Le violenze sono «in calo», ripetono le fonti ufficiali. Calo
leggero. Si viaggia a un ritmo di 600 auto bruciate e 200 fermi e
arresti ogni notte e Lione, dopo aver detto di no per diversi giorni,
il prefetto ha deciso il coprifuoco. «Ma questa di bruciare le macchine
non è una novità, succede anche in periodi normali, ma di solito non se
ne occupa nessuno, a parte chi abita qui e la polizia, stavolta invece
arriva anche la stampa estera», chiarisce un altro abitante impegnato
di Venissieux, Hocine, 39 anni, algerino, padre di quattro figli e
animatore di Aube, associazione socio-culturale di Venissieux con
velleità politiche meno forti di DiverCité ma appartenente alla stessa
rete dei movimenti di banlieue, in passato promotore di una lista
civica che ha preso un po' di voti ma non il 12,5 per cento che serve
per andare al secondo turno e al consiglio comunale. Hocine, cameriere,
è musulmano praticante ma vive, lavora e fa politica a fianco di atei
dichiarati, esattamente come tanti cattolici praticanti: «Se c'è una
chiave che non consente di leggere la crisi è quella dell'estremismo
religioso». Ha ragione.

Anche gli attacchi agli autobus, che hanno già
portato a una sorta di coprifuoco indiretto perché i mezzi pubblici
interrompono le corse alle 18 anziché a mezzanotte, non sono nuovi.
Tempo fa hanno tagliato alcuni alberi, sostituendoli con tristi
ringhiere lungo un viale, perché erano l'ideale per nascondersi e
tirare sassi sui mezzi pubblici: «I controllori dei bus sono poliziotti
falliti», taglia corto un giovane di Venissieux. Dorothée a suo modo
conferma: «Non sopporto che mi diano del tu quando controllano il
biglietto». Ma tra gli obiettivi dei rivoltosi, al di là di Venissieux,
troviamo anche scuole e centri sociali di quartiere, quel poco di buono
che lo stato ha offerto.

Moti nichilisti, non c'è dubbio. Però hanno a
riattivato il tessuto associativo di banlieue, in crisi da un pezzo.
Aube, DiverCité, Agorà (Vaux en Velin) e altri gruppi dovrebbero
mettere su un coordinamento che oggi non c'è, se non di fatto, e
promuovere azioni comuni.
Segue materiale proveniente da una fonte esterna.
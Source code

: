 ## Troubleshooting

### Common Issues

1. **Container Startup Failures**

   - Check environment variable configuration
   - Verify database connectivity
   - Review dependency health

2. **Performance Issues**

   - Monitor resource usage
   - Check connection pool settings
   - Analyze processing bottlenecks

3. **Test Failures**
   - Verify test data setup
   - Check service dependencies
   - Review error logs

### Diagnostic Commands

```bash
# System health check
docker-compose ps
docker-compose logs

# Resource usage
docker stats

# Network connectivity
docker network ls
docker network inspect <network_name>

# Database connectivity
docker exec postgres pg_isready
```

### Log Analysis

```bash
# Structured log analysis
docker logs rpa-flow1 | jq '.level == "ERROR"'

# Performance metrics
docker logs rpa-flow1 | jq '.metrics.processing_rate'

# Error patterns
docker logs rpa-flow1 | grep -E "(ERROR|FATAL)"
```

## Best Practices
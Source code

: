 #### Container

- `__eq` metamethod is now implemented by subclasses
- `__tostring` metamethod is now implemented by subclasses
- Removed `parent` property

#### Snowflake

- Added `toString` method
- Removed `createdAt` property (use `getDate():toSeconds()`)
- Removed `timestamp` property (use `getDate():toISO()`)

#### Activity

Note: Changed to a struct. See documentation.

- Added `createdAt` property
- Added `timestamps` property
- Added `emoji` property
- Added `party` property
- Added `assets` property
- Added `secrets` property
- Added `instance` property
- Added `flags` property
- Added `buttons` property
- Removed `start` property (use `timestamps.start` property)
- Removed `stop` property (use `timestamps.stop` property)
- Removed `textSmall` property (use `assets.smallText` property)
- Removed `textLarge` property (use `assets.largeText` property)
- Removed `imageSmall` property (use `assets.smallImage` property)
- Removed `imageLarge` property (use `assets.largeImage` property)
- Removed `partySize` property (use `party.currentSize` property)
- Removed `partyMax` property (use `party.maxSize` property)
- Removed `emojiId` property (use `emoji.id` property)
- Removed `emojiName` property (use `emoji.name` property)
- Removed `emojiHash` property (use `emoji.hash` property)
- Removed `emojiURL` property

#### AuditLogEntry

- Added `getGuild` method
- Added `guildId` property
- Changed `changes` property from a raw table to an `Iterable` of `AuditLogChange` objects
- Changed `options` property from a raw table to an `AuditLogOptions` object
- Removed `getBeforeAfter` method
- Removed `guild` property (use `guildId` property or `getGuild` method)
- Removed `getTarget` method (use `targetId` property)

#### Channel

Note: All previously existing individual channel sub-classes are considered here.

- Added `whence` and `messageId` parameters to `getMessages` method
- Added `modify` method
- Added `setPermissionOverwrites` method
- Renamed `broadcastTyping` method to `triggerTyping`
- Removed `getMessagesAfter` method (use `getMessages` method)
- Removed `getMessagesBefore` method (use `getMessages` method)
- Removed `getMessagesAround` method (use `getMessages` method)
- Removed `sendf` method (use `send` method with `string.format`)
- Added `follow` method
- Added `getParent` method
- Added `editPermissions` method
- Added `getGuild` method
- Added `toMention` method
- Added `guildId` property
Tra gli attivisti qualche raro iscritto al
partito socialista e qualche simpatizzante dei Verdi e della Ligue
communiste (Lcr), ma i partiti nel complesso sono su un altro pianeta.
DiveCité, che svolge un ruolo simile a quello del Mouvement immigration
banlieue (Mib) a Parigi e dei Motivés legati ai rapper di Zebda a
Tolosa, ha lanciato la parola d'ordine dell'amnistia per gli arrestati,
ma non tutti sono d'accordo. «Bisogna evitare che la situazione
esploda, offrire degli sbocchi», insiste Hocine, che vent'anni fa era
in mezzo alla strada e oggi trattiene il figlio maggiore
quattordicenne. Dopo vent'anni e passa di rivolte in banlieue, sempre
uguali e sempre scatenate da abusi di polizia veri o presunti, tutti si
attendono esplosioni di ben altra intensità."